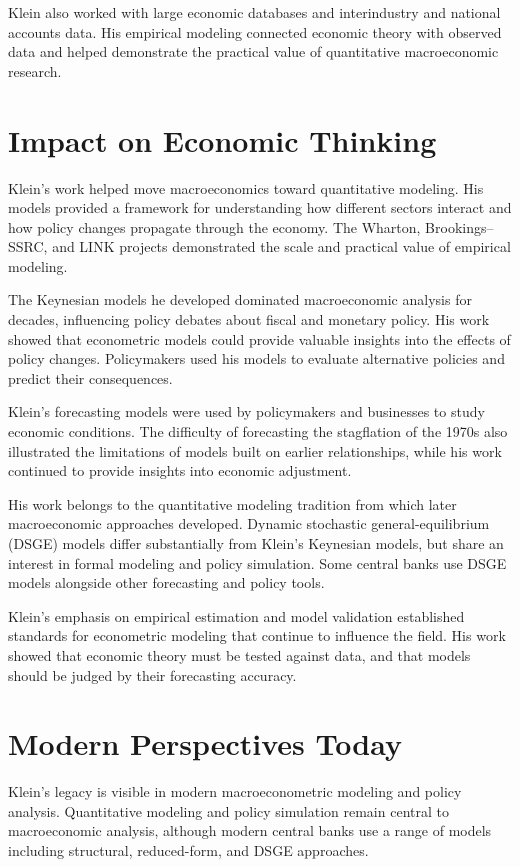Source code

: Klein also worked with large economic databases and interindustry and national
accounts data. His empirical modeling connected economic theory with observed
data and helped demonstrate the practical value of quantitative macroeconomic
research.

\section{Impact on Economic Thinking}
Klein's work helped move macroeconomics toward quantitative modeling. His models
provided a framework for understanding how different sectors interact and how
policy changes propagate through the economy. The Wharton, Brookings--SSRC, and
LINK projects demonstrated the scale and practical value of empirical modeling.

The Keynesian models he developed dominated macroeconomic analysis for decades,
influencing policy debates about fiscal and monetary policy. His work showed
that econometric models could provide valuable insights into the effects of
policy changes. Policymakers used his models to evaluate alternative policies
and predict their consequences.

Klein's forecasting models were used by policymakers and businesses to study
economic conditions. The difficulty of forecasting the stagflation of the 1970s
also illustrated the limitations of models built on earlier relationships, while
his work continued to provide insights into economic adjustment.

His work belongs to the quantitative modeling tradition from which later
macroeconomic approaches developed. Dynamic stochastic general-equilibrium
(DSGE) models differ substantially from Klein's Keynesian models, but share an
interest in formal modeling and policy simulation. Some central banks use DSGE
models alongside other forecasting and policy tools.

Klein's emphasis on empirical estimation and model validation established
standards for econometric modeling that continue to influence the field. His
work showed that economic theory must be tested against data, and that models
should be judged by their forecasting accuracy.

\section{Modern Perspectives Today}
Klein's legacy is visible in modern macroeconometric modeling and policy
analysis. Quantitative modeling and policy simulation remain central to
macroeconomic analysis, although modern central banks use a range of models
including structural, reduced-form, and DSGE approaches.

☆ ☆ ☆ ☆ ☆

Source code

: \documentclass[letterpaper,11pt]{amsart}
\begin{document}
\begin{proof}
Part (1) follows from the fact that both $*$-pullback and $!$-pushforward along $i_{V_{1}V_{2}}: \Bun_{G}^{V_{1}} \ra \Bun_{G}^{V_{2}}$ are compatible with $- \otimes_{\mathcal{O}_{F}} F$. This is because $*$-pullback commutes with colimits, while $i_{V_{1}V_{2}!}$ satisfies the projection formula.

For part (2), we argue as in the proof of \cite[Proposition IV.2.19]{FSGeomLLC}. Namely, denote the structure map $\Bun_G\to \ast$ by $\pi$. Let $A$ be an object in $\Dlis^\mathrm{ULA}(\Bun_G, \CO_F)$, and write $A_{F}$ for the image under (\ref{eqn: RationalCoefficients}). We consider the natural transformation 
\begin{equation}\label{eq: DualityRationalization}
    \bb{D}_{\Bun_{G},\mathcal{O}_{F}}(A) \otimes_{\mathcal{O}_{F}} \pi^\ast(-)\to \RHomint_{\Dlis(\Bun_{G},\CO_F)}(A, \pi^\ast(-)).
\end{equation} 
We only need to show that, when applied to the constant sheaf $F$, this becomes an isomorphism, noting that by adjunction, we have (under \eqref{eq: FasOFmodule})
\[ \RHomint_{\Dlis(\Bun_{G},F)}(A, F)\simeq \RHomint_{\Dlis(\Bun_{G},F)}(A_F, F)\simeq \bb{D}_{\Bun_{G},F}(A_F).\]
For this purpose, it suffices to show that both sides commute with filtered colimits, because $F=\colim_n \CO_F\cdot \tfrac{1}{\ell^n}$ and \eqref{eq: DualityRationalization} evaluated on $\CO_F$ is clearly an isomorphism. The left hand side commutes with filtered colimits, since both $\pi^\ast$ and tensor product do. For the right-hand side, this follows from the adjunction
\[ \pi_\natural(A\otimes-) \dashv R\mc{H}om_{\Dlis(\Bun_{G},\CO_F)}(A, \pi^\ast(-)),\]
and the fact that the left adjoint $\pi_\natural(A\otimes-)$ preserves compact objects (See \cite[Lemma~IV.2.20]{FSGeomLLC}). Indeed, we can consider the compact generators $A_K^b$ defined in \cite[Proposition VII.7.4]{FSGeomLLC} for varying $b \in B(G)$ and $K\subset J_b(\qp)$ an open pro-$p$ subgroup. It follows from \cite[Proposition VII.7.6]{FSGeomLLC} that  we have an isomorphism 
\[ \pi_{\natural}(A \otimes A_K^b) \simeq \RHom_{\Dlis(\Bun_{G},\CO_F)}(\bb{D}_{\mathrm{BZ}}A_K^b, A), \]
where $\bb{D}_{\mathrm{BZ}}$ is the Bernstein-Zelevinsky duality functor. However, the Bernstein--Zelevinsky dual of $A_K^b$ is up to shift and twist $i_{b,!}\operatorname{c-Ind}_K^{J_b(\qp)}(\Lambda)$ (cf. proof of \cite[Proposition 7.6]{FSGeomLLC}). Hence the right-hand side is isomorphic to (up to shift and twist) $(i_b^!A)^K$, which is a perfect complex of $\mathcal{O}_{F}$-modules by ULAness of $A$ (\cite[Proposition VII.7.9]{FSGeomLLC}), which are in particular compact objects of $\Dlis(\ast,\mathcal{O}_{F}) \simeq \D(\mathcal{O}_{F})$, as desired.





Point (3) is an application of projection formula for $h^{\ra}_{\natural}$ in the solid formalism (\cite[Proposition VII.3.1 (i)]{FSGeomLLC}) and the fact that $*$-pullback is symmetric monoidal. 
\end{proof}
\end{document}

☆ ☆ ☆ ☆ ☆

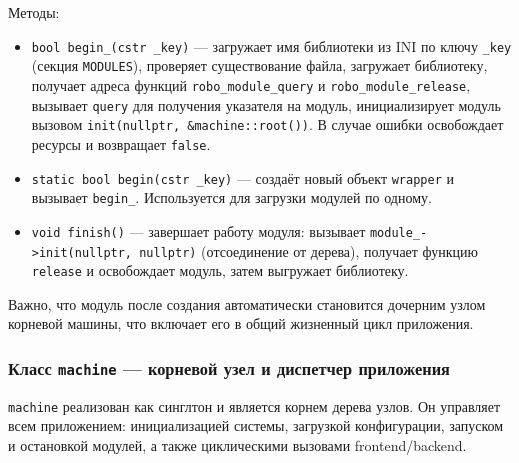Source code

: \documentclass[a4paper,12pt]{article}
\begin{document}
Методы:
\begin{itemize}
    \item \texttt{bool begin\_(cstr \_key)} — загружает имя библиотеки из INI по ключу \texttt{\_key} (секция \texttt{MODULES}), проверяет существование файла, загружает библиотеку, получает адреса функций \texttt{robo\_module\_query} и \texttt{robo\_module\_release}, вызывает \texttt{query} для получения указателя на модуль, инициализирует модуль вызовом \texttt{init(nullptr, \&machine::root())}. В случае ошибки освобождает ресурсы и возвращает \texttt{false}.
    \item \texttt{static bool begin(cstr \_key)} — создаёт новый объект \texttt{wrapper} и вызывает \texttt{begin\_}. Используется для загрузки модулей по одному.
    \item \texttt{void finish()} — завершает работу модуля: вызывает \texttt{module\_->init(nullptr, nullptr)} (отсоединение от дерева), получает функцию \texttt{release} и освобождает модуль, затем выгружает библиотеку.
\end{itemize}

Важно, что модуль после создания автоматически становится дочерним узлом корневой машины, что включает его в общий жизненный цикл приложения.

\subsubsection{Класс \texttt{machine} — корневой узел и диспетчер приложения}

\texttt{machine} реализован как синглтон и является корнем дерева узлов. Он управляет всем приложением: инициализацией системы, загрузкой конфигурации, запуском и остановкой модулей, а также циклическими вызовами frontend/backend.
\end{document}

☆ ☆ ☆ ☆ ☆

Wherever the string "used" appears in a line above, copy that line.

EXERCISE ANSWER →
policy changes. Policymakers used his models to evaluate alternative policies
Klein's forecasting models were used by policymakers and businesses to study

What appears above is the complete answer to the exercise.